◆ Data ◆
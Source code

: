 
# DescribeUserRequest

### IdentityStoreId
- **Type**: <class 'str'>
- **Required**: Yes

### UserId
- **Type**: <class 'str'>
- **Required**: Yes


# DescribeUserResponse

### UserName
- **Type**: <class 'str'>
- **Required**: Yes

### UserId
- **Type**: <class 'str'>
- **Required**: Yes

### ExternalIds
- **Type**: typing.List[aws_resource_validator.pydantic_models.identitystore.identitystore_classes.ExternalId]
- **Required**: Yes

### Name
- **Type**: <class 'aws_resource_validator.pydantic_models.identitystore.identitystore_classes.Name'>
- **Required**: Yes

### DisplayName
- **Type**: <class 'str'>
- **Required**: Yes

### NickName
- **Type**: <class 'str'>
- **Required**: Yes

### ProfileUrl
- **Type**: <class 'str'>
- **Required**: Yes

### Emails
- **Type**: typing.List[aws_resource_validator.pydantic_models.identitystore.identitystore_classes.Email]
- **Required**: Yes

---

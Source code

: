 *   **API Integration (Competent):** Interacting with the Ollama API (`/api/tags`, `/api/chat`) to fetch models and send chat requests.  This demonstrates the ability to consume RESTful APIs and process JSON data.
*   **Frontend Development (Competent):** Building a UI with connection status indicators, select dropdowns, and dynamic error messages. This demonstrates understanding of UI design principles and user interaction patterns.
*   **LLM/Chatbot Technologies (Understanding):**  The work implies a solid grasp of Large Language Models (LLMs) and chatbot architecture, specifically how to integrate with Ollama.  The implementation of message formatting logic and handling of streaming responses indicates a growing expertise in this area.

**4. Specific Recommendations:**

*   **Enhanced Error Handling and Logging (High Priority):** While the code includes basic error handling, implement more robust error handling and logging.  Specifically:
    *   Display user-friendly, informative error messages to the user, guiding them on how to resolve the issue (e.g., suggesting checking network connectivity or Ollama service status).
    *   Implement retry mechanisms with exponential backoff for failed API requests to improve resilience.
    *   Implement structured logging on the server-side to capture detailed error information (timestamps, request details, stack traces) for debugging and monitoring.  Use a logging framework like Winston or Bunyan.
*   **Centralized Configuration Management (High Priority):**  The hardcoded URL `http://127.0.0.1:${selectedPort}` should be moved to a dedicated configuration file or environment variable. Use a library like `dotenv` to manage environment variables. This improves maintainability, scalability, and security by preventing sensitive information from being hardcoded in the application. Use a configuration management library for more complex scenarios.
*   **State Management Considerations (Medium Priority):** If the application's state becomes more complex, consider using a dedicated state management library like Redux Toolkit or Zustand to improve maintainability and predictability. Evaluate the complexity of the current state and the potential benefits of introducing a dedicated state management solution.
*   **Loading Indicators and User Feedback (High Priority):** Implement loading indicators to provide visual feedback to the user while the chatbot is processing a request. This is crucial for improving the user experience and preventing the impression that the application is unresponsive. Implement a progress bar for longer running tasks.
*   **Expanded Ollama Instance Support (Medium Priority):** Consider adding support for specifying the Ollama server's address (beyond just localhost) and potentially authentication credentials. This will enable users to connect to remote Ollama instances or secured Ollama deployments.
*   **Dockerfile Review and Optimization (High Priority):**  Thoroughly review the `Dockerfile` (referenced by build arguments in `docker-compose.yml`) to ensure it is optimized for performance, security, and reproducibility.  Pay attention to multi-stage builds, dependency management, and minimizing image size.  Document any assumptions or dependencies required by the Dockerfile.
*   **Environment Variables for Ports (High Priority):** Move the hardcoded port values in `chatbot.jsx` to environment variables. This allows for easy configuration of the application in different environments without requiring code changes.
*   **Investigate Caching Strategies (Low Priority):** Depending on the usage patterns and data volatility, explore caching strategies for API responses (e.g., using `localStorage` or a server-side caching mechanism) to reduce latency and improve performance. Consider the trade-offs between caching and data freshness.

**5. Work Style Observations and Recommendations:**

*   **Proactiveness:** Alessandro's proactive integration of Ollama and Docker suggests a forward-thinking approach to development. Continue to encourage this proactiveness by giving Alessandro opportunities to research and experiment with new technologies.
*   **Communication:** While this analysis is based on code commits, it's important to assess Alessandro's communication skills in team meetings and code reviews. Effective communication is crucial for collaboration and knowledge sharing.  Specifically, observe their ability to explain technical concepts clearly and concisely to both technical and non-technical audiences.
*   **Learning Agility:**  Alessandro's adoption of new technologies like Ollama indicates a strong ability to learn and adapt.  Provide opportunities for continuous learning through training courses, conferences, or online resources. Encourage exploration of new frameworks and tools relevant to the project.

---

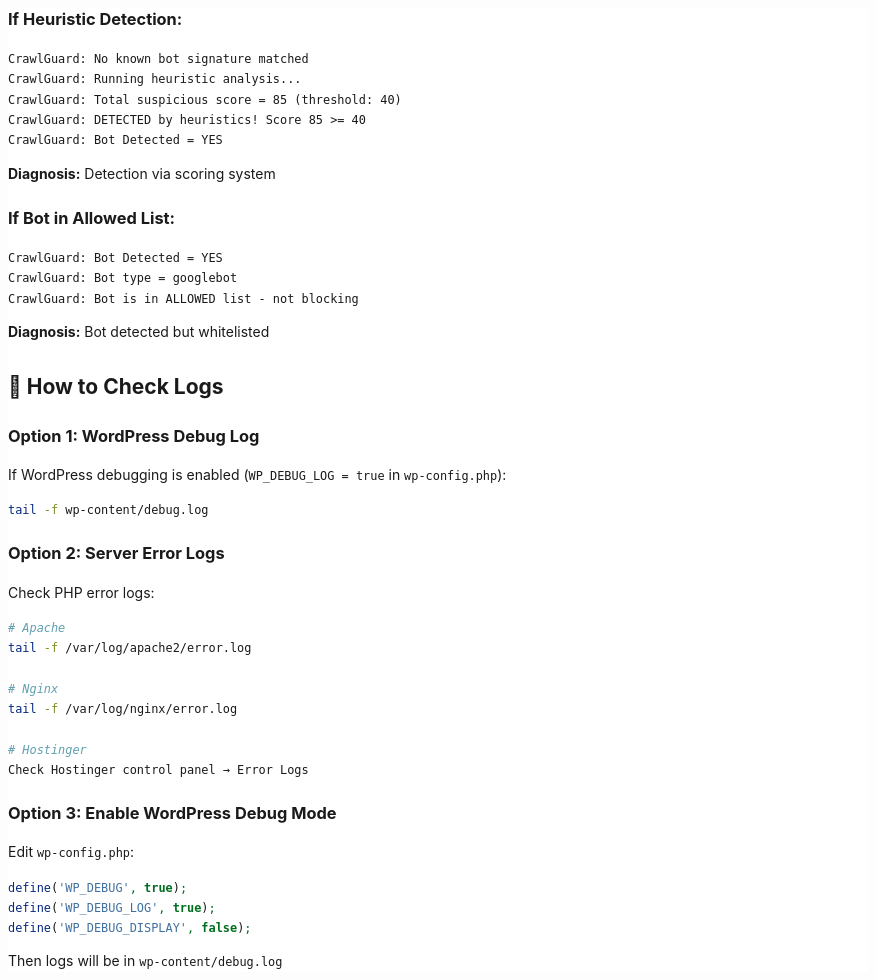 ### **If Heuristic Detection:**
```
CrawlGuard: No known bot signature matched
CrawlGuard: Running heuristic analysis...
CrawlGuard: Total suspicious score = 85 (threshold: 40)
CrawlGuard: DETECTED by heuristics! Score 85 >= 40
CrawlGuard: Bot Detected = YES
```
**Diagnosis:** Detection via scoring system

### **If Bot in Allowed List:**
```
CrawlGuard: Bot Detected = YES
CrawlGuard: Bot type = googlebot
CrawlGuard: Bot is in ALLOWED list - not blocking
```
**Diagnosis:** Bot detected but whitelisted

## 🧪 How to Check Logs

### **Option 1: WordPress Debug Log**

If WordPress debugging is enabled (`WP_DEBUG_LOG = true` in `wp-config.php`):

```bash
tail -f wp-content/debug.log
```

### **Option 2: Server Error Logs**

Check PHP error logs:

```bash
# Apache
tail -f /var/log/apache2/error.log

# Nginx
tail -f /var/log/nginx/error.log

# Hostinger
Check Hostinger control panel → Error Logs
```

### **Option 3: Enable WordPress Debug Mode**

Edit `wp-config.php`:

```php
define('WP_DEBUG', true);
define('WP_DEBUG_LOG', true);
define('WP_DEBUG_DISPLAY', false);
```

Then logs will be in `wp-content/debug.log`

◆ What to do ◆
Give the number of lines in the data that include the string "Hostinger", please, and nothing else.

◆ Result below ◆
2